• Action item
Print the data below again in full, exactly as it stands, with no images.

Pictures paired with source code
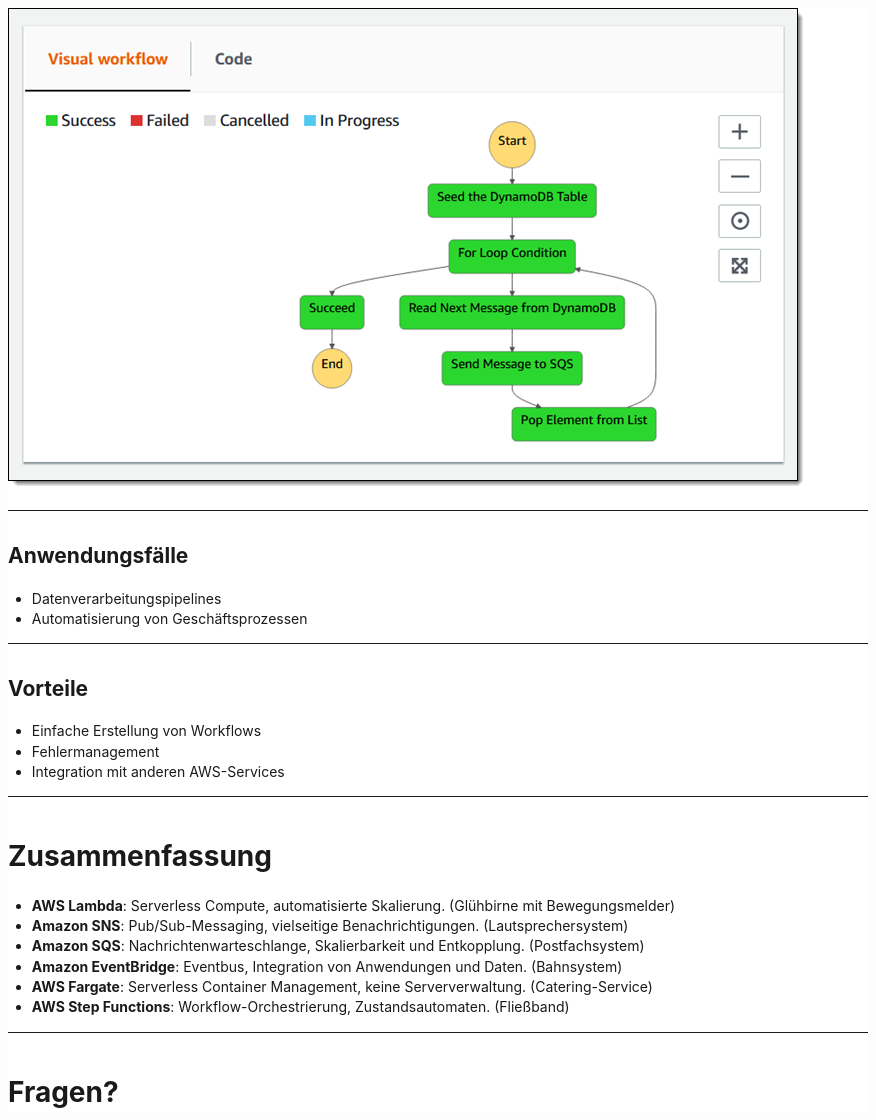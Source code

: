 ![bg contain](Bilder/step_running_1.png)

---
## Anwendungsfälle

- Datenverarbeitungspipelines
- Automatisierung von Geschäftsprozessen

---
## Vorteile

- Einfache Erstellung von Workflows
- Fehlermanagement
- Integration mit anderen AWS-Services

---

# Zusammenfassung

- **AWS Lambda**: Serverless Compute, automatisierte Skalierung. (Glühbirne mit Bewegungsmelder)
- **Amazon SNS**: Pub/Sub-Messaging, vielseitige Benachrichtigungen. (Lautsprechersystem)
- **Amazon SQS**: Nachrichtenwarteschlange, Skalierbarkeit und Entkopplung. (Postfachsystem)
- **Amazon EventBridge**: Eventbus, Integration von Anwendungen und Daten. (Bahnsystem)
- **AWS Fargate**: Serverless Container Management, keine Serververwaltung. (Catering-Service)
- **AWS Step Functions**: Workflow-Orchestrierung, Zustandsautomaten. (Fließband)

---

# Fragen?

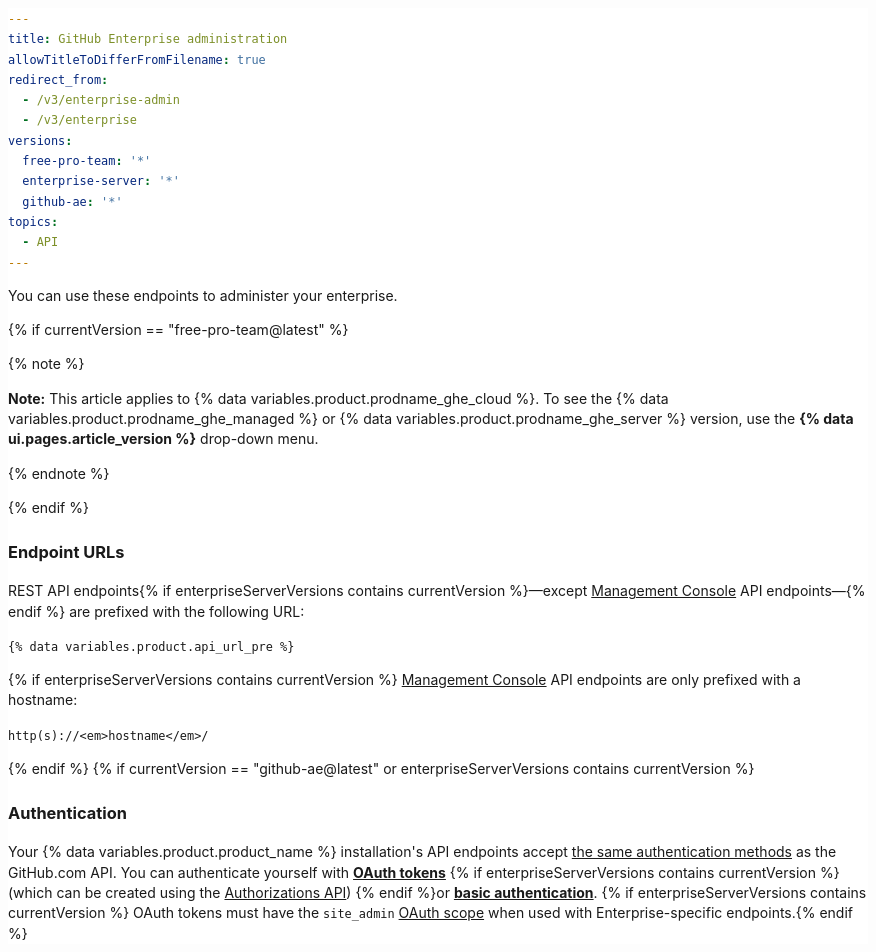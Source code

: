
 ```yaml
---
title: GitHub Enterprise administration
allowTitleToDifferFromFilename: true
redirect_from:
  - /v3/enterprise-admin
  - /v3/enterprise
versions:
  free-pro-team: '*'
  enterprise-server: '*'
  github-ae: '*'
topics:
  - API
---
```


You can use these endpoints to administer your enterprise.

{% if currentVersion == "free-pro-team@latest" %}

{% note %}

**Note:** This article applies to {% data variables.product.prodname_ghe_cloud %}. To see the {% data variables.product.prodname_ghe_managed %} or {% data variables.product.prodname_ghe_server %} version, use the **{% data ui.pages.article_version %}** drop-down menu.

{% endnote %}

{% endif %}

### Endpoint URLs

REST API endpoints{% if enterpriseServerVersions contains currentVersion %}—except [Management Console](#management-console) API endpoints—{% endif %} are prefixed with the following URL:

```shell
{% data variables.product.api_url_pre %}
```

{% if enterpriseServerVersions contains currentVersion %}
[Management Console](#management-console) API endpoints are only prefixed with a hostname:

```shell
http(s)://<em>hostname</em>/
```
{% endif %}
{% if currentVersion == "github-ae@latest" or enterpriseServerVersions contains currentVersion %}
### Authentication

Your {% data variables.product.product_name %} installation's API endpoints accept [the same authentication methods](/rest/overview/resources-in-the-rest-api#authentication) as the GitHub.com API. You can authenticate yourself with **[OAuth tokens](/apps/building-integrations/setting-up-and-registering-oauth-apps/)** {% if enterpriseServerVersions contains currentVersion %}(which can be created using the [Authorizations API](/rest/reference/oauth-authorizations#create-a-new-authorization)) {% endif %}or **[basic authentication](/rest/overview/resources-in-the-rest-api#basic-authentication)**. {% if enterpriseServerVersions contains currentVersion %} OAuth tokens must have the `site_admin` [OAuth scope](/developers/apps/scopes-for-oauth-apps#available-scopes) when used with Enterprise-specific endpoints.{% endif %}
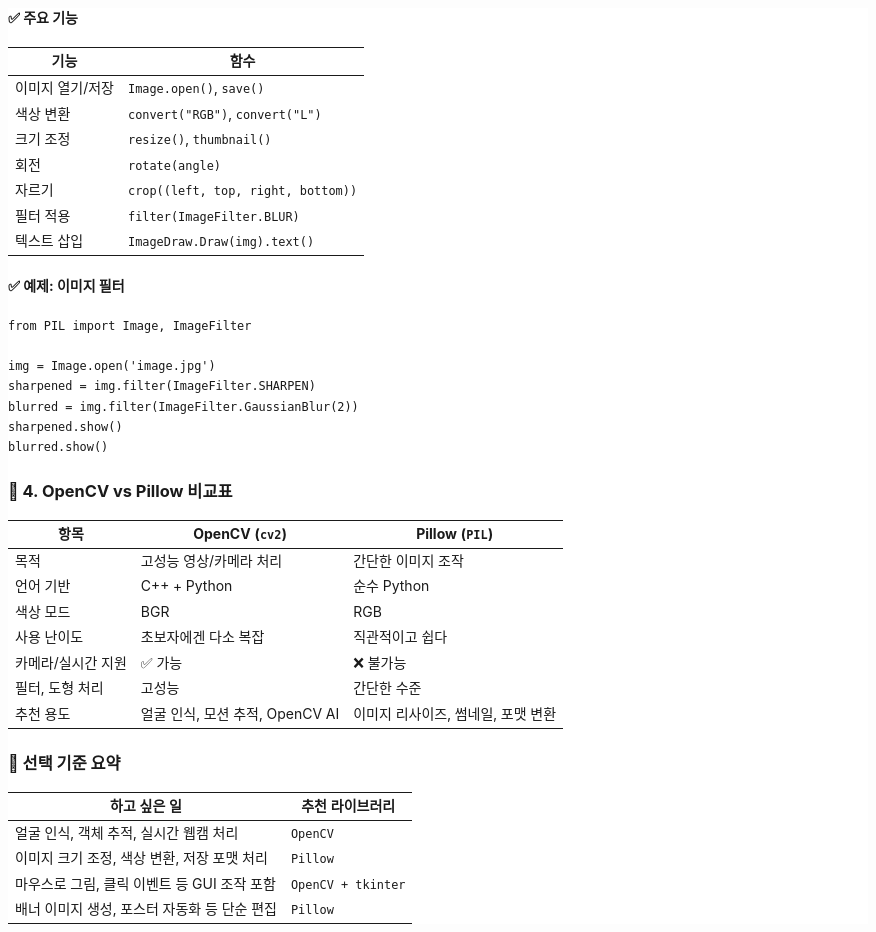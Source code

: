 #### ✅ 주요 기능

| 기능             | 함수                               |
| ---------------- | ---------------------------------- |
| 이미지 열기/저장 | `Image.open()`, `save()`           |
| 색상 변환        | `convert("RGB")`, `convert("L")`   |
| 크기 조정        | `resize()`, `thumbnail()`          |
| 회전             | `rotate(angle)`                    |
| 자르기           | `crop((left, top, right, bottom))` |
| 필터 적용        | `filter(ImageFilter.BLUR)`         |
| 텍스트 삽입      | `ImageDraw.Draw(img).text()`       |

#### ✅ 예제: 이미지 필터

```
from PIL import Image, ImageFilter

img = Image.open('image.jpg')
sharpened = img.filter(ImageFilter.SHARPEN)
blurred = img.filter(ImageFilter.GaussianBlur(2))
sharpened.show()
blurred.show()
```

### 🔁 4. OpenCV vs Pillow 비교표

| 항목               | OpenCV (`cv2`)                  | Pillow (`PIL`)                     |
| ------------------ | ------------------------------- | ---------------------------------- |
| 목적               | 고성능 영상/카메라 처리         | 간단한 이미지 조작                 |
| 언어 기반          | C++ + Python                    | 순수 Python                        |
| 색상 모드          | BGR                             | RGB                                |
| 사용 난이도        | 초보자에겐 다소 복잡            | 직관적이고 쉽다                    |
| 카메라/실시간 지원 | ✅ 가능                          | ❌ 불가능                           |
| 필터, 도형 처리    | 고성능                          | 간단한 수준                        |
| 추천 용도          | 얼굴 인식, 모션 추적, OpenCV AI | 이미지 리사이즈, 썸네일, 포맷 변환 |

### 🎯 선택 기준 요약

| 하고 싶은 일                                 | 추천 라이브러리    |
| -------------------------------------------- | ------------------ |
| 얼굴 인식, 객체 추적, 실시간 웹캠 처리       | `OpenCV`           |
| 이미지 크기 조정, 색상 변환, 저장 포맷 처리  | `Pillow`           |
| 마우스로 그림, 클릭 이벤트 등 GUI 조작 포함  | `OpenCV + tkinter` |
| 배너 이미지 생성, 포스터 자동화 등 단순 편집 | `Pillow`           |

• Result of the exercise
Source code

: ![bg contain](Bilder/step_running_1.png)

---
## Anwendungsfälle

- Datenverarbeitungspipelines
- Automatisierung von Geschäftsprozessen

---
## Vorteile

- Einfache Erstellung von Workflows
- Fehlermanagement
- Integration mit anderen AWS-Services

---

# Zusammenfassung

- **AWS Lambda**: Serverless Compute, automatisierte Skalierung. (Glühbirne mit Bewegungsmelder)
- **Amazon SNS**: Pub/Sub-Messaging, vielseitige Benachrichtigungen. (Lautsprechersystem)
- **Amazon SQS**: Nachrichtenwarteschlange, Skalierbarkeit und Entkopplung. (Postfachsystem)
- **Amazon EventBridge**: Eventbus, Integration von Anwendungen und Daten. (Bahnsystem)
- **AWS Fargate**: Serverless Container Management, keine Serververwaltung. (Catering-Service)
- **AWS Step Functions**: Workflow-Orchestrierung, Zustandsautomaten. (Fließband)

---

# Fragen?

Source code

:
 ```yaml
---
title: GitHub Enterprise administration
allowTitleToDifferFromFilename: true
redirect_from:
  - /v3/enterprise-admin
  - /v3/enterprise
versions:
  free-pro-team: '*'
  enterprise-server: '*'
  github-ae: '*'
topics:
  - API
---
```


You can use these endpoints to administer your enterprise.

{% if currentVersion == "free-pro-team@latest" %}

{% note %}

**Note:** This article applies to {% data variables.product.prodname_ghe_cloud %}. To see the {% data variables.product.prodname_ghe_managed %} or {% data variables.product.prodname_ghe_server %} version, use the **{% data ui.pages.article_version %}** drop-down menu.

{% endnote %}

{% endif %}

### Endpoint URLs

REST API endpoints{% if enterpriseServerVersions contains currentVersion %}—except [Management Console](#management-console) API endpoints—{% endif %} are prefixed with the following URL:

```shell
{% data variables.product.api_url_pre %}
```

{% if enterpriseServerVersions contains currentVersion %}
[Management Console](#management-console) API endpoints are only prefixed with a hostname:

```shell
http(s)://<em>hostname</em>/
```
{% endif %}
{% if currentVersion == "github-ae@latest" or enterpriseServerVersions contains currentVersion %}
### Authentication

Your {% data variables.product.product_name %} installation's API endpoints accept [the same authentication methods](/rest/overview/resources-in-the-rest-api#authentication) as the GitHub.com API. You can authenticate yourself with **[OAuth tokens](/apps/building-integrations/setting-up-and-registering-oauth-apps/)** {% if enterpriseServerVersions contains currentVersion %}(which can be created using the [Authorizations API](/rest/reference/oauth-authorizations#create-a-new-authorization)) {% endif %}or **[basic authentication](/rest/overview/resources-in-the-rest-api#basic-authentication)**. {% if enterpriseServerVersions contains currentVersion %} OAuth tokens must have the `site_admin` [OAuth scope](/developers/apps/scopes-for-oauth-apps#available-scopes) when used with Enterprise-specific endpoints.{% endif %}
Source code

: #### ✅ 주요 기능

| 기능             | 함수                               |
| ---------------- | ---------------------------------- |
| 이미지 열기/저장 | `Image.open()`, `save()`           |
| 색상 변환        | `convert("RGB")`, `convert("L")`   |
| 크기 조정        | `resize()`, `thumbnail()`          |
| 회전             | `rotate(angle)`                    |
| 자르기           | `crop((left, top, right, bottom))` |
| 필터 적용        | `filter(ImageFilter.BLUR)`         |
| 텍스트 삽입      | `ImageDraw.Draw(img).text()`       |

#### ✅ 예제: 이미지 필터

```
from PIL import Image, ImageFilter

img = Image.open('image.jpg')
sharpened = img.filter(ImageFilter.SHARPEN)
blurred = img.filter(ImageFilter.GaussianBlur(2))
sharpened.show()
blurred.show()
```

### 🔁 4. OpenCV vs Pillow 비교표

| 항목               | OpenCV (`cv2`)                  | Pillow (`PIL`)                     |
| ------------------ | ------------------------------- | ---------------------------------- |
| 목적               | 고성능 영상/카메라 처리         | 간단한 이미지 조작                 |
| 언어 기반          | C++ + Python                    | 순수 Python                        |
| 색상 모드          | BGR                             | RGB                                |
| 사용 난이도        | 초보자에겐 다소 복잡            | 직관적이고 쉽다                    |
| 카메라/실시간 지원 | ✅ 가능                          | ❌ 불가능                           |
| 필터, 도형 처리    | 고성능                          | 간단한 수준                        |
| 추천 용도          | 얼굴 인식, 모션 추적, OpenCV AI | 이미지 리사이즈, 썸네일, 포맷 변환 |

### 🎯 선택 기준 요약

| 하고 싶은 일                                 | 추천 라이브러리    |
| -------------------------------------------- | ------------------ |
| 얼굴 인식, 객체 추적, 실시간 웹캠 처리       | `OpenCV`           |
| 이미지 크기 조정, 색상 변환, 저장 포맷 처리  | `Pillow`           |
| 마우스로 그림, 클릭 이벤트 등 GUI 조작 포함  | `OpenCV + tkinter` |
| 배너 이미지 생성, 포스터 자동화 등 단순 편집 | `Pillow`           |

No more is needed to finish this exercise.